Every record needs to be repeated exactly; its pictures do not.

(Saved entries)
'''
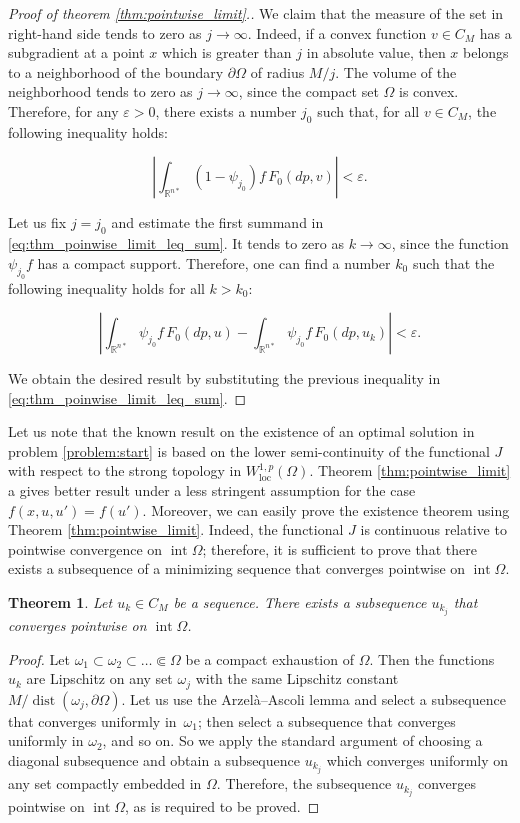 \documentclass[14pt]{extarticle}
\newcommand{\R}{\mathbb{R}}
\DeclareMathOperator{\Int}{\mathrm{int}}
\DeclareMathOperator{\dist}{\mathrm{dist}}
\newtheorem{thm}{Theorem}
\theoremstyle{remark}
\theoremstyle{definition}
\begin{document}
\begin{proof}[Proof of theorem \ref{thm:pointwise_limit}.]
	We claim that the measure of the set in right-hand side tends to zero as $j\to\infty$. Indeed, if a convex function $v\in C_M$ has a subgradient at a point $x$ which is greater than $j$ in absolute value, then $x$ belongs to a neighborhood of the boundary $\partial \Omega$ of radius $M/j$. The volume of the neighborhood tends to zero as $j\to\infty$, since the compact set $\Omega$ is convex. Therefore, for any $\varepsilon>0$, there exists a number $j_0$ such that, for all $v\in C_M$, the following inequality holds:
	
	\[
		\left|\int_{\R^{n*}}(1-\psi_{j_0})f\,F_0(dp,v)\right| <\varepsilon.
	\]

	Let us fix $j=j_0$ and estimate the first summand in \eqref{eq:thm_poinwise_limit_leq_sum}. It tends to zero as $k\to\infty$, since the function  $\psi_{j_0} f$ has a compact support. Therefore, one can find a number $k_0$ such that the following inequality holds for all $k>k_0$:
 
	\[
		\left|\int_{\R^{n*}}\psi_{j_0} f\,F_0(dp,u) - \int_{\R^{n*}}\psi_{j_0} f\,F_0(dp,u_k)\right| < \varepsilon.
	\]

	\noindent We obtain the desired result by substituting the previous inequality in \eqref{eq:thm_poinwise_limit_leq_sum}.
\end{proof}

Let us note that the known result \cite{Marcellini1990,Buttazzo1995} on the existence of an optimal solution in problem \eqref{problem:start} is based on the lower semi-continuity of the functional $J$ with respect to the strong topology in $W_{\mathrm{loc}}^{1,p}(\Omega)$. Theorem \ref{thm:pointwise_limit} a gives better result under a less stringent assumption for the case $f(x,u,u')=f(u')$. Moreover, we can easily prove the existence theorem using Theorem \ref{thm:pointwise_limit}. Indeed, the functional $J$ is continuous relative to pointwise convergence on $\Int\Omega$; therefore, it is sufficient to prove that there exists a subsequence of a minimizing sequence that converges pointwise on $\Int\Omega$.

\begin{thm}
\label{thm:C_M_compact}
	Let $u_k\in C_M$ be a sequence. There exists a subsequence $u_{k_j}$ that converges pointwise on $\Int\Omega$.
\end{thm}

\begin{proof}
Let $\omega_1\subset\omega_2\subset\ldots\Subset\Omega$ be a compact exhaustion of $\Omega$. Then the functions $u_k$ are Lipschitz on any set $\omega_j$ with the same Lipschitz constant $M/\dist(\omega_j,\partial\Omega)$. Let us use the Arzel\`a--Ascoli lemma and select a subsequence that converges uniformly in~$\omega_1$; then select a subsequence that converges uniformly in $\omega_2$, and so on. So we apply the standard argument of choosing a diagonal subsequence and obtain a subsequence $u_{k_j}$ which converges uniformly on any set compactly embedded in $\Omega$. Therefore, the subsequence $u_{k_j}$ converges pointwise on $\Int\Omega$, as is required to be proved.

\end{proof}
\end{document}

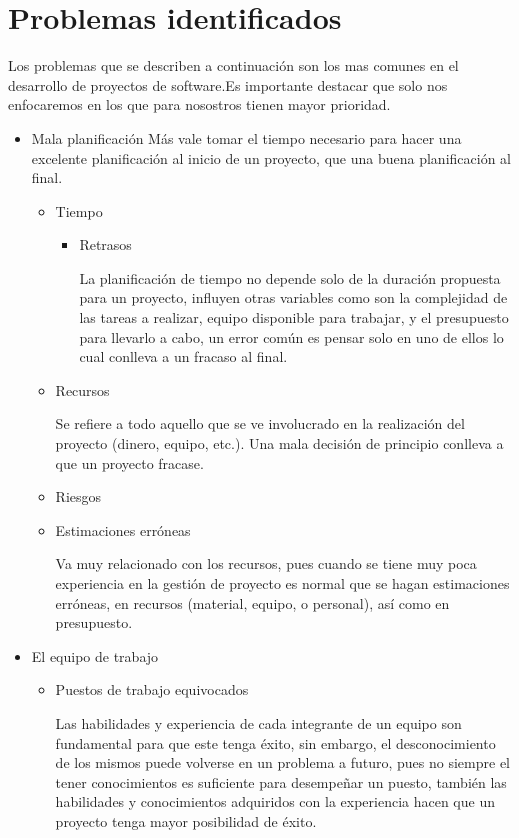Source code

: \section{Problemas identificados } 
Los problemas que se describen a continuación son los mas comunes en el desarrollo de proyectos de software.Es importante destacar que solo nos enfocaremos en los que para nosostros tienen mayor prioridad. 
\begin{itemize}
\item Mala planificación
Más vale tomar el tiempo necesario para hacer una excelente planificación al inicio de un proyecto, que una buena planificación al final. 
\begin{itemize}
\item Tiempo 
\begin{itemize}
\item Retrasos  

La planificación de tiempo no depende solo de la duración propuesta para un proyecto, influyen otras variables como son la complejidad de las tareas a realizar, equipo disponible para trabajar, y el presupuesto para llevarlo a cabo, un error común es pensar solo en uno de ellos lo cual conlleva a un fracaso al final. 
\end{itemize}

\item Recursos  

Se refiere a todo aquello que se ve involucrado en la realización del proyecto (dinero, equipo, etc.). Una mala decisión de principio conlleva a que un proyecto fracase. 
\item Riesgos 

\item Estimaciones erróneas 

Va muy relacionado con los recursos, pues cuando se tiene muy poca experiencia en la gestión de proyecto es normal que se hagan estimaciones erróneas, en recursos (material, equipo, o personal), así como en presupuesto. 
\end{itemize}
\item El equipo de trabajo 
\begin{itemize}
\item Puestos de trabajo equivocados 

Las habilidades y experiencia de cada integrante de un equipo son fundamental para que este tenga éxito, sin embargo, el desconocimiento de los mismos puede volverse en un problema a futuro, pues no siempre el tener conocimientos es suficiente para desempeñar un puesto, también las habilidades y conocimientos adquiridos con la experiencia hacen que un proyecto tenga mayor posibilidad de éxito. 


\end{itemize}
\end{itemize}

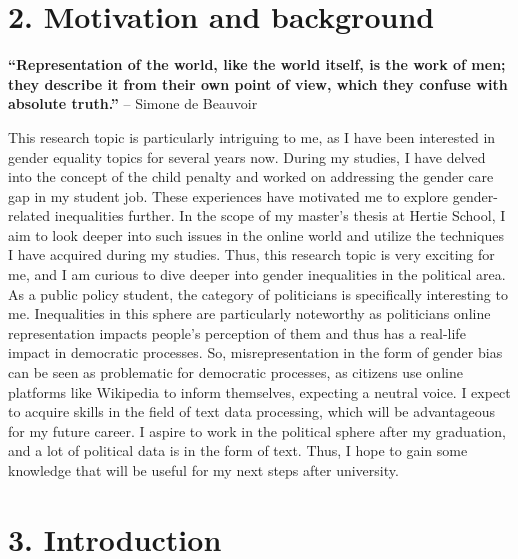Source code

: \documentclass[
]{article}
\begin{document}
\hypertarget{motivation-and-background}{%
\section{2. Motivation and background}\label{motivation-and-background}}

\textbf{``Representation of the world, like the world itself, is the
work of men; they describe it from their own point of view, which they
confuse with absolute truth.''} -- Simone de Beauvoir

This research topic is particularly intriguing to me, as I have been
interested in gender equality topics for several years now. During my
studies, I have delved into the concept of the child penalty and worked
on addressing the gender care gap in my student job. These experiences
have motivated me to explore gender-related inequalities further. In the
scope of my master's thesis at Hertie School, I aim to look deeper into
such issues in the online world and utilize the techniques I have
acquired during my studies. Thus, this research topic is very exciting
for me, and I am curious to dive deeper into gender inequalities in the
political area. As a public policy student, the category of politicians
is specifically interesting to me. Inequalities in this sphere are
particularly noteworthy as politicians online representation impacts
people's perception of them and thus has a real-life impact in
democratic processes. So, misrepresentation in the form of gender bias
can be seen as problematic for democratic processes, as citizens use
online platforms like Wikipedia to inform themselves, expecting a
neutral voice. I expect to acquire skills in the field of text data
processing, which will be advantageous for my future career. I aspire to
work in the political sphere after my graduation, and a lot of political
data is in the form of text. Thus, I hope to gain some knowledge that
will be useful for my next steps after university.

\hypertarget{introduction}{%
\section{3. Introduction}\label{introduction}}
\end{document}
'''
## COMPLETED TASK:
 \documentclass[14pt]{extarticle}
\newcommand{\R}{\mathbb{R}}
\DeclareMathOperator{\Int}{\mathrm{int}}
\DeclareMathOperator{\dist}{\mathrm{dist}}
\newtheorem{thm}{Theorem}
\theoremstyle{remark}
\theoremstyle{definition}
\begin{document}
\begin{proof}[Proof of theorem \ref{thm:pointwise_limit}.]
	We claim that the measure of the set in right-hand side tends to zero as $j\to\infty$. Indeed, if a convex function $v\in C_M$ has a subgradient at a point $x$ which is greater than $j$ in absolute value, then $x$ belongs to a neighborhood of the boundary $\partial \Omega$ of radius $M/j$. The volume of the neighborhood tends to zero as $j\to\infty$, since the compact set $\Omega$ is convex. Therefore, for any $\varepsilon>0$, there exists a number $j_0$ such that, for all $v\in C_M$, the following inequality holds:
	
	\[
		\left|\int_{\R^{n*}}(1-\psi_{j_0})f\,F_0(dp,v)\right| <\varepsilon.
	\]

	Let us fix $j=j_0$ and estimate the first summand in \eqref{eq:thm_poinwise_limit_leq_sum}. It tends to zero as $k\to\infty$, since the function  $\psi_{j_0} f$ has a compact support. Therefore, one can find a number $k_0$ such that the following inequality holds for all $k>k_0$:
 
	\[
		\left|\int_{\R^{n*}}\psi_{j_0} f\,F_0(dp,u) - \int_{\R^{n*}}\psi_{j_0} f\,F_0(dp,u_k)\right| < \varepsilon.
	\]

	\noindent We obtain the desired result by substituting the previous inequality in \eqref{eq:thm_poinwise_limit_leq_sum}.
\end{proof}

Let us note that the known result \cite{Marcellini1990,Buttazzo1995} on the existence of an optimal solution in problem \eqref{problem:start} is based on the lower semi-continuity of the functional $J$ with respect to the strong topology in $W_{\mathrm{loc}}^{1,p}(\Omega)$. Theorem \ref{thm:pointwise_limit} a gives better result under a less stringent assumption for the case $f(x,u,u')=f(u')$. Moreover, we can easily prove the existence theorem using Theorem \ref{thm:pointwise_limit}. Indeed, the functional $J$ is continuous relative to pointwise convergence on $\Int\Omega$; therefore, it is sufficient to prove that there exists a subsequence of a minimizing sequence that converges pointwise on $\Int\Omega$.

\begin{thm}
\label{thm:C_M_compact}
	Let $u_k\in C_M$ be a sequence. There exists a subsequence $u_{k_j}$ that converges pointwise on $\Int\Omega$.
\end{thm}

\begin{proof}
Let $\omega_1\subset\omega_2\subset\ldots\Subset\Omega$ be a compact exhaustion of $\Omega$. Then the functions $u_k$ are Lipschitz on any set $\omega_j$ with the same Lipschitz constant $M/\dist(\omega_j,\partial\Omega)$. Let us use the Arzel\`a--Ascoli lemma and select a subsequence that converges uniformly in~$\omega_1$; then select a subsequence that converges uniformly in $\omega_2$, and so on. So we apply the standard argument of choosing a diagonal subsequence and obtain a subsequence $u_{k_j}$ which converges uniformly on any set compactly embedded in $\Omega$. Therefore, the subsequence $u_{k_j}$ converges pointwise on $\Int\Omega$, as is required to be proved.

\end{proof}
\end{document}

Source code

: \section{Problemas identificados } 
Los problemas que se describen a continuación son los mas comunes en el desarrollo de proyectos de software.Es importante destacar que solo nos enfocaremos en los que para nosostros tienen mayor prioridad. 
\begin{itemize}
\item Mala planificación
Más vale tomar el tiempo necesario para hacer una excelente planificación al inicio de un proyecto, que una buena planificación al final. 
\begin{itemize}
\item Tiempo 
\begin{itemize}
\item Retrasos  

La planificación de tiempo no depende solo de la duración propuesta para un proyecto, influyen otras variables como son la complejidad de las tareas a realizar, equipo disponible para trabajar, y el presupuesto para llevarlo a cabo, un error común es pensar solo en uno de ellos lo cual conlleva a un fracaso al final. 
\end{itemize}

\item Recursos  

Se refiere a todo aquello que se ve involucrado en la realización del proyecto (dinero, equipo, etc.). Una mala decisión de principio conlleva a que un proyecto fracase. 
\item Riesgos 

\item Estimaciones erróneas 

Va muy relacionado con los recursos, pues cuando se tiene muy poca experiencia en la gestión de proyecto es normal que se hagan estimaciones erróneas, en recursos (material, equipo, o personal), así como en presupuesto. 
\end{itemize}
\item El equipo de trabajo 
\begin{itemize}
\item Puestos de trabajo equivocados 

Las habilidades y experiencia de cada integrante de un equipo son fundamental para que este tenga éxito, sin embargo, el desconocimiento de los mismos puede volverse en un problema a futuro, pues no siempre el tener conocimientos es suficiente para desempeñar un puesto, también las habilidades y conocimientos adquiridos con la experiencia hacen que un proyecto tenga mayor posibilidad de éxito. 


\end{itemize}
\end{itemize}

Source code

: \documentclass[
]{article}
\begin{document}
\hypertarget{motivation-and-background}{%
\section{2. Motivation and background}\label{motivation-and-background}}

\textbf{``Representation of the world, like the world itself, is the
work of men; they describe it from their own point of view, which they
confuse with absolute truth.''} -- Simone de Beauvoir

This research topic is particularly intriguing to me, as I have been
interested in gender equality topics for several years now. During my
studies, I have delved into the concept of the child penalty and worked
on addressing the gender care gap in my student job. These experiences
have motivated me to explore gender-related inequalities further. In the
scope of my master's thesis at Hertie School, I aim to look deeper into
such issues in the online world and utilize the techniques I have
acquired during my studies. Thus, this research topic is very exciting
for me, and I am curious to dive deeper into gender inequalities in the
political area. As a public policy student, the category of politicians
is specifically interesting to me. Inequalities in this sphere are
particularly noteworthy as politicians online representation impacts
people's perception of them and thus has a real-life impact in
democratic processes. So, misrepresentation in the form of gender bias
can be seen as problematic for democratic processes, as citizens use
online platforms like Wikipedia to inform themselves, expecting a
neutral voice. I expect to acquire skills in the field of text data
processing, which will be advantageous for my future career. I aspire to
work in the political sphere after my graduation, and a lot of political
data is in the form of text. Thus, I hope to gain some knowledge that
will be useful for my next steps after university.

\hypertarget{introduction}{%
\section{3. Introduction}\label{introduction}}
\end{document}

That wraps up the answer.